Le concept de destinée qui préside pour Boltanski à notre conception, notre naissance et notre programme génétique est exploré depuis des décennies par l'artiste un brin provocateur. Boltanski traite donc avec cette nouvelle création l?un des thèmes qui lui sont chers, celui du hasard, de la chance et de la malchance, des forces qui fascinent et imposent leurs lois. Son oeuvre est une machinerie complexe (on pense à une grosse presse offset ou à un gros échafaudage) qui fait défiler par intermittence et dans un bruit assez infernal les images de 6000 nouveaux-nés (polonais d'ailleurs, dont la photo a été récupérée dans le journal). Deux compteurs affichent simultanément et en direct les naissances et les décès du jour?Parabole d'une vie toujours plus forte que la mort.

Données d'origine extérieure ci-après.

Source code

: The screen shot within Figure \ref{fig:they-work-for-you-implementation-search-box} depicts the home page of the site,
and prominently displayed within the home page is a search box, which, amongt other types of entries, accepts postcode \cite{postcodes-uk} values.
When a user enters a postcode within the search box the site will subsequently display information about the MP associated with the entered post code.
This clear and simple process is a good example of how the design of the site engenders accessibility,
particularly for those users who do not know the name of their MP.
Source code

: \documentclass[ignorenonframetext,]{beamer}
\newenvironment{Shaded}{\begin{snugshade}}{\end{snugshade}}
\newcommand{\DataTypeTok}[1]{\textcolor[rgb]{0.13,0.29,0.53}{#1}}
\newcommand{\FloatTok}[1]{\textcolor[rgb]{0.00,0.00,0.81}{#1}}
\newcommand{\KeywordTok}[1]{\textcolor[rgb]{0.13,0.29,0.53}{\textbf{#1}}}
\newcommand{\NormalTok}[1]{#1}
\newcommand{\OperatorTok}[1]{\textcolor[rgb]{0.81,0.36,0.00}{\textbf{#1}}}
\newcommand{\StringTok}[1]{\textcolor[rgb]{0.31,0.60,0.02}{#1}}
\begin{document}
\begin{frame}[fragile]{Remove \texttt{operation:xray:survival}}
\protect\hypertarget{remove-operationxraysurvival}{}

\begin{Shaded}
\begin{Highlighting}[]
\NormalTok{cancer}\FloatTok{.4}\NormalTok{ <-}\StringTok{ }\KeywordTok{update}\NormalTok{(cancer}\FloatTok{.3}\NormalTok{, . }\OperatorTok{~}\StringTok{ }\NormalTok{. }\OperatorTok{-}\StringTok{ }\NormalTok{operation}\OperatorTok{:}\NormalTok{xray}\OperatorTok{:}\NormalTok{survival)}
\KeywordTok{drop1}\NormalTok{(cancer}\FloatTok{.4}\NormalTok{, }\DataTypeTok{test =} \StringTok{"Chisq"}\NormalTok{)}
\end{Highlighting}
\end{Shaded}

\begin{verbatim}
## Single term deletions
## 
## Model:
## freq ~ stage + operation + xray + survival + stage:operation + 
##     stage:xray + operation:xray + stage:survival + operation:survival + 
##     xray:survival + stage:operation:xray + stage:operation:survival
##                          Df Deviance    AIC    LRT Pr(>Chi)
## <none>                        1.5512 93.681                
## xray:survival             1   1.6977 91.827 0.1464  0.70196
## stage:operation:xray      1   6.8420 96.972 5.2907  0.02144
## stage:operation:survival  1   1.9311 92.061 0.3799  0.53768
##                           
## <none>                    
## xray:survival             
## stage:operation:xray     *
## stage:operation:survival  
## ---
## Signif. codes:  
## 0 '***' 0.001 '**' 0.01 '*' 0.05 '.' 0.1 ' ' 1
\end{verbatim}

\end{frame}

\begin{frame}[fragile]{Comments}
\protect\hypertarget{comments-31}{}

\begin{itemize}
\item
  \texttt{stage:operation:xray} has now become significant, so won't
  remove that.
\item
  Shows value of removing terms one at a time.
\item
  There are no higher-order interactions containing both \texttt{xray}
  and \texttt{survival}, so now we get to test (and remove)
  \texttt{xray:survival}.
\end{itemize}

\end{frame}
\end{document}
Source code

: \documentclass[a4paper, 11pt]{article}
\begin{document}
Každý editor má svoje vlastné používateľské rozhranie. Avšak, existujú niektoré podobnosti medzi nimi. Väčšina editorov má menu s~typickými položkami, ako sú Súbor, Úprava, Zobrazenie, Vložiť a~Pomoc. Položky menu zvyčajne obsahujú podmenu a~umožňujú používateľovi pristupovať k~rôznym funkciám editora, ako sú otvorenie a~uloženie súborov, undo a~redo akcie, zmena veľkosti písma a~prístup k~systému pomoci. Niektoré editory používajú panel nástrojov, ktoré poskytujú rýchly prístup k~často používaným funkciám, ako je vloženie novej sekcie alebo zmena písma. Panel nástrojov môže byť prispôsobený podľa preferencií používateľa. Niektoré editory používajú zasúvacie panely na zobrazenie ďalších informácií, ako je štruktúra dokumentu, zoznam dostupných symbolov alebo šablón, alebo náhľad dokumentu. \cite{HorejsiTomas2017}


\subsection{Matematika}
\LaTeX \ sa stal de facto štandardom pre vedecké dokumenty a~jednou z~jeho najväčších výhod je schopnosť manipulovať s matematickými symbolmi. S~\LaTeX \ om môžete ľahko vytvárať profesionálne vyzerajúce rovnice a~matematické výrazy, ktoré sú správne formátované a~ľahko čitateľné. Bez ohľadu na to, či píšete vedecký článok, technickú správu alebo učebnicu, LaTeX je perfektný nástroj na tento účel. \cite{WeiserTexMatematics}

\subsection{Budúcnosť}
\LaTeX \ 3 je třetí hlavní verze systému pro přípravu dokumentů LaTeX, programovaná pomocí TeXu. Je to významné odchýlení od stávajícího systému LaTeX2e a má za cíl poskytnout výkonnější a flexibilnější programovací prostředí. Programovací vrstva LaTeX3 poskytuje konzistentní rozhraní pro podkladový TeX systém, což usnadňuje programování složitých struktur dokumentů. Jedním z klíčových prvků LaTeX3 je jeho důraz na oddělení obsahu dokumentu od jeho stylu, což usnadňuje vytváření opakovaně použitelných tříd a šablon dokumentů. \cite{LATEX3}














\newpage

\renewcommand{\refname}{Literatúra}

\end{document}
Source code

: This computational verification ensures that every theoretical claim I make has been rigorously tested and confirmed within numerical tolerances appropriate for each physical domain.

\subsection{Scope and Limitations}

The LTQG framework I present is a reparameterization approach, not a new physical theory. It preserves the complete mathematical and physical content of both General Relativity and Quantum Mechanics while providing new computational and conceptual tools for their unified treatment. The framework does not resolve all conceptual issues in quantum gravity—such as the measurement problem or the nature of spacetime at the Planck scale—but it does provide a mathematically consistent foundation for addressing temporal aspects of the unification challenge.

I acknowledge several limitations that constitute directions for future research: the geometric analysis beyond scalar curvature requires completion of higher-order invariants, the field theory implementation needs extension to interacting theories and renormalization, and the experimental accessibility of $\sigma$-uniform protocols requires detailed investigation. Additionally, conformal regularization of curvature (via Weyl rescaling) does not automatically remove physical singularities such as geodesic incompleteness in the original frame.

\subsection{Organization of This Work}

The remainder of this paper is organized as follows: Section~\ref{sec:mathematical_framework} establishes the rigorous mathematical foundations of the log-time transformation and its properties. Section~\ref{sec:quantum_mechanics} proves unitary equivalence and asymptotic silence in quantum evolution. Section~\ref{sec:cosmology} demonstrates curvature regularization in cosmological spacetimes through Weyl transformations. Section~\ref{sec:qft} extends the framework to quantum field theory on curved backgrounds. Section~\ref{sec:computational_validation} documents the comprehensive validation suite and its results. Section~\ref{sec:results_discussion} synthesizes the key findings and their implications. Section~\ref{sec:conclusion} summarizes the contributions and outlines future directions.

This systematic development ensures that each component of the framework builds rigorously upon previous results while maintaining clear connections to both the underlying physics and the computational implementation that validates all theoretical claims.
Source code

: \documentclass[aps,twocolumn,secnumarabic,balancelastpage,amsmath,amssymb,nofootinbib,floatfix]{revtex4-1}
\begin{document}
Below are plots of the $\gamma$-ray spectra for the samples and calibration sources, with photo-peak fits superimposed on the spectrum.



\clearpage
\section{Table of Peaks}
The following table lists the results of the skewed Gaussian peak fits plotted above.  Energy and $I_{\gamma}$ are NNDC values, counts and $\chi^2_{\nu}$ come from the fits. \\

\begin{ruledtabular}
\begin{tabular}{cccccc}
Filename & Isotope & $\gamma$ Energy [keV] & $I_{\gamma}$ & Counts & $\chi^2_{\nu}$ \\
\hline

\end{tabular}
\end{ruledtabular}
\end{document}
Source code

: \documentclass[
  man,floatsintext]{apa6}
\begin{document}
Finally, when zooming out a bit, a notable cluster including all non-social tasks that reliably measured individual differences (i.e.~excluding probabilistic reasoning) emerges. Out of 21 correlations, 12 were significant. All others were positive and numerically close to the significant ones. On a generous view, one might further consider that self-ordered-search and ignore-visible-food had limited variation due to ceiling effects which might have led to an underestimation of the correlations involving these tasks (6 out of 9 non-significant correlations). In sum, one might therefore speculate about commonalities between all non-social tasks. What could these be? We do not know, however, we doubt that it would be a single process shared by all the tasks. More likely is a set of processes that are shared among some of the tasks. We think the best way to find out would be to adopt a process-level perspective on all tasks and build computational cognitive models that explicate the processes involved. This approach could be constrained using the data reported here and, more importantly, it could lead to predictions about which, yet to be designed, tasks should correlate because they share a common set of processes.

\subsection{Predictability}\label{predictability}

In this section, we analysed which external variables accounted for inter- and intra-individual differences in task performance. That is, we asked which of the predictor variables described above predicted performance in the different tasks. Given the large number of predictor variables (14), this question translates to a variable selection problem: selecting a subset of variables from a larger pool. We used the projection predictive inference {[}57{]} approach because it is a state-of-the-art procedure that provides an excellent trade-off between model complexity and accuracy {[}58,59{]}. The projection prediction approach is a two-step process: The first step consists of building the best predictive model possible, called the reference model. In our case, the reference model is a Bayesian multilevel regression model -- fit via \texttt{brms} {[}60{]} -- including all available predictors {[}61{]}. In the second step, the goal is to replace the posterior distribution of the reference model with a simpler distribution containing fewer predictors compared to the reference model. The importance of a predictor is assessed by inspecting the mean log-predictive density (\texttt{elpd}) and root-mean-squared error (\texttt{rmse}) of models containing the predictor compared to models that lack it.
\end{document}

L'artiste clame d'ailleurs que Chance est une oeuvre joyeuse, en tout cas optimiste. Cette pièce est même interactive, puisque le regardeur peut décider à tout moment d'en arrêter la course en poussant un simple bouton installé dans l'oeuvre.
Christian Boltanski est figure majeure de la scène artistique internationale. Il a surtout toujours été un artiste de la mémoire, un plasticien du temps. Que ce soit avec ses grands monuments à l'enfance disparue, ses boîtes de biscuits pleines de souvenirs d'individus anonymes ou ses étagères remplies de vêtements usés ou encore son exposition sur les battements de coeur, cet artiste français né en 1944 et célébré dans le monde entier est un maître de l'espace théâtral, un metteur en scène de l'émotion. En photo ou en vidéo, en performance éphémère ou en installation monumentale son art ne traite que d'un seul et même sujet: la rébellion contre la disparition, l'oubli, la mort. « Tout art est surtout une tentative d'empêcher la mort, la fuite du temps ». Un art profondément humain.
C'est aussi pour cette passion pour le hasard que Boltanski a entrepris une collaboration avec l'un des collectionneurs d'art les plus connus au monde, un australien nommé David Walsh, fondateur du Museum of Old and New Art en Tasmanie. En 2010, Boltanski vend son âme à Walsh. Le quotidien de l'artiste dans son atelier français est filmé en permanence par des caméras très sophistiquées, les images sont enregistrées et renvoyées dans une grotte de Tasmanie où elles sont conservées et projetées en direct. En contrepartie, Walsh verse une pension à Boltanski. Pour que l'opération soit rentable, le collectionneur joueur a parié sur une mort de l'artiste dans les huit ans suivant la signature de cet étrange contrat. L'?uvre est en route depuis janvier 2010.
"Chance" de Christian Boltanski à l'espace d'art contemporain Carriageworks, 245, Wilson Street, Eveleigh du 10 janvier au 23 mars 2014 dans le cadre du "Sydney Festival 2014"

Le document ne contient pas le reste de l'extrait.